Teha, biometano può coprire 25% consumi industrie hard to abate

(ANSA) - ROMA, 21 APR - Il biometano può coprire il 20-25% dei consumi di gas delle industrie hard-to-abate in Italia. Ma servono 16,5 miliardi di nuovi investimenti da qui al 2030. Lo rivela una ricerca di Teha Group.

Il Piano Nazionale Integrato Energia e Clima (Pniec) prevede al 2030 5,7 miliardi di metri cubi di produzione annua di biometano. Ma con il perimetro attuale degli interventi, l'Italia si fermerebbe a circa 2,6 miliardi, lasciando un gap superiore a 3 miliardi di metri cubi, da colmare nei prossimi anni.

Secondo l'analisi presentata da Teha Group, per chiudere questo divario sarà necessaria una nuova fase di sviluppo, fondata sia sulla riconversione degli impianti esistenti, sia sulla realizzazione di nuovi impianti. Servono 16,5 miliardi di nuovi investimenti, che porterebbero gli investimenti cumulati del settore a 24,4 miliardi di euro al 2030. Questi dovrebbero essere accompagnati da regole stabili, aste più prevedibili e un quadro capace di attivare sinergie con sviluppo del Sud, digitalizzazione e automazione.

Secondo le stime, se tra agosto 2021 e febbraio 2023, nella fase più acuta della crisi energetica legata al conflitto russo-ucraino, fossero già stati disponibili i 5,7 miliardi di metri cubi all'anno previsti dal Pniec, a un prezzo stabilizzato di 50 euro al Megawattora, le imprese italiane avrebbero risparmiato circa 5,5 miliardi di euro, rendendo superflua l'adozione di ulteriori misure emergenziali di tutela.

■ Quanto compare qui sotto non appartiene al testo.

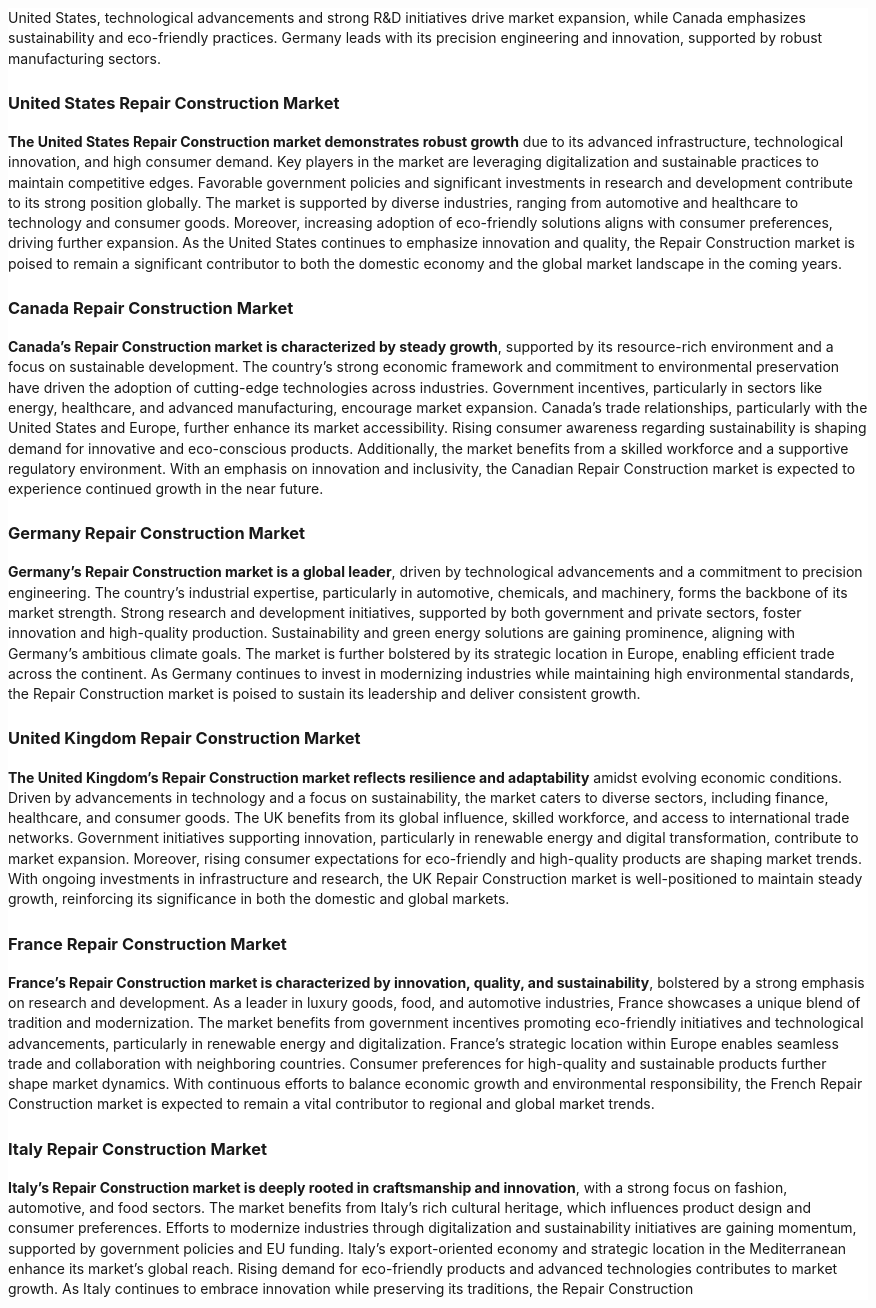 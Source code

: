 United States, technological advancements and strong R&amp;D initiatives drive market expansion, while Canada emphasizes sustainability and eco-friendly practices. Germany leads with its precision engineering and innovation, supported by robust manufacturing sectors.</span></em></p></blockquote><h3><strong>United States Repair Construction Market</strong></h3><p><strong>The United States Repair Construction market demonstrates robust growth</strong> due to its advanced infrastructure, technological innovation, and high consumer demand. Key players in the market are leveraging digitalization and sustainable practices to maintain competitive edges. Favorable government policies and significant investments in research and development contribute to its strong position globally. The market is supported by diverse industries, ranging from automotive and healthcare to technology and consumer goods. Moreover, increasing adoption of eco-friendly solutions aligns with consumer preferences, driving further expansion. As the United States continues to emphasize innovation and quality, the Repair Construction market is poised to remain a significant contributor to both the domestic economy and the global market landscape in the coming years.</p><h3><strong>Canada Repair Construction Market</strong></h3><p><strong>Canada&rsquo;s Repair Construction market is characterized by steady growth</strong>, supported by its resource-rich environment and a focus on sustainable development. The country&rsquo;s strong economic framework and commitment to environmental preservation have driven the adoption of cutting-edge technologies across industries. Government incentives, particularly in sectors like energy, healthcare, and advanced manufacturing, encourage market expansion. Canada&rsquo;s trade relationships, particularly with the United States and Europe, further enhance its market accessibility. Rising consumer awareness regarding sustainability is shaping demand for innovative and eco-conscious products. Additionally, the market benefits from a skilled workforce and a supportive regulatory environment. With an emphasis on innovation and inclusivity, the Canadian Repair Construction market is expected to experience continued growth in the near future.</p><h3><strong>Germany Repair Construction Market</strong></h3><p><strong>Germany&rsquo;s Repair Construction market is a global leader</strong>, driven by technological advancements and a commitment to precision engineering. The country&rsquo;s industrial expertise, particularly in automotive, chemicals, and machinery, forms the backbone of its market strength. Strong research and development initiatives, supported by both government and private sectors, foster innovation and high-quality production. Sustainability and green energy solutions are gaining prominence, aligning with Germany&rsquo;s ambitious climate goals. The market is further bolstered by its strategic location in Europe, enabling efficient trade across the continent. As Germany continues to invest in modernizing industries while maintaining high environmental standards, the Repair Construction market is poised to sustain its leadership and deliver consistent growth.</p><h3><strong>United Kingdom Repair Construction Market</strong></h3><p><strong>The United Kingdom&rsquo;s Repair Construction market reflects resilience and adaptability</strong> amidst evolving economic conditions. Driven by advancements in technology and a focus on sustainability, the market caters to diverse sectors, including finance, healthcare, and consumer goods. The UK benefits from its global influence, skilled workforce, and access to international trade networks. Government initiatives supporting innovation, particularly in renewable energy and digital transformation, contribute to market expansion. Moreover, rising consumer expectations for eco-friendly and high-quality products are shaping market trends. With ongoing investments in infrastructure and research, the UK Repair Construction market is well-positioned to maintain steady growth, reinforcing its significance in both the domestic and global markets.</p><h3><strong>France Repair Construction Market</strong></h3><p><strong>France&rsquo;s Repair Construction market is characterized by innovation, quality, and sustainability</strong>, bolstered by a strong emphasis on research and development. As a leader in luxury goods, food, and automotive industries, France showcases a unique blend of tradition and modernization. The market benefits from government incentives promoting eco-friendly initiatives and technological advancements, particularly in renewable energy and digitalization. France&rsquo;s strategic location within Europe enables seamless trade and collaboration with neighboring countries. Consumer preferences for high-quality and sustainable products further shape market dynamics. With continuous efforts to balance economic growth and environmental responsibility, the French Repair Construction market is expected to remain a vital contributor to regional and global market trends.</p><h3><strong>Italy Repair Construction Market</strong></h3><p><strong>Italy&rsquo;s Repair Construction market is deeply rooted in craftsmanship and innovation</strong>, with a strong focus on fashion, automotive, and food sectors. The market benefits from Italy&rsquo;s rich cultural heritage, which influences product design and consumer preferences. Efforts to modernize industries through digitalization and sustainability initiatives are gaining momentum, supported by government policies and EU funding. Italy&rsquo;s export-oriented economy and strategic location in the Mediterranean enhance its market&rsquo;s global reach. Rising demand for eco-friendly products and advanced technologies contributes to market growth. As Italy continues to embrace innovation while preserving its traditions, the Repair Construction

Secondo le elaborazioni presentate, con un prezzo Ets (la tassa europea sulle emissioni) di circa 75 euro per tonnellata di Co2, il raggiungimento di 5,7 miliardi di metri cubi di biometano potrebbe valere un risparmio potenziale di circa 840 milioni di euro per le imprese hard-to-abate. (ANSA).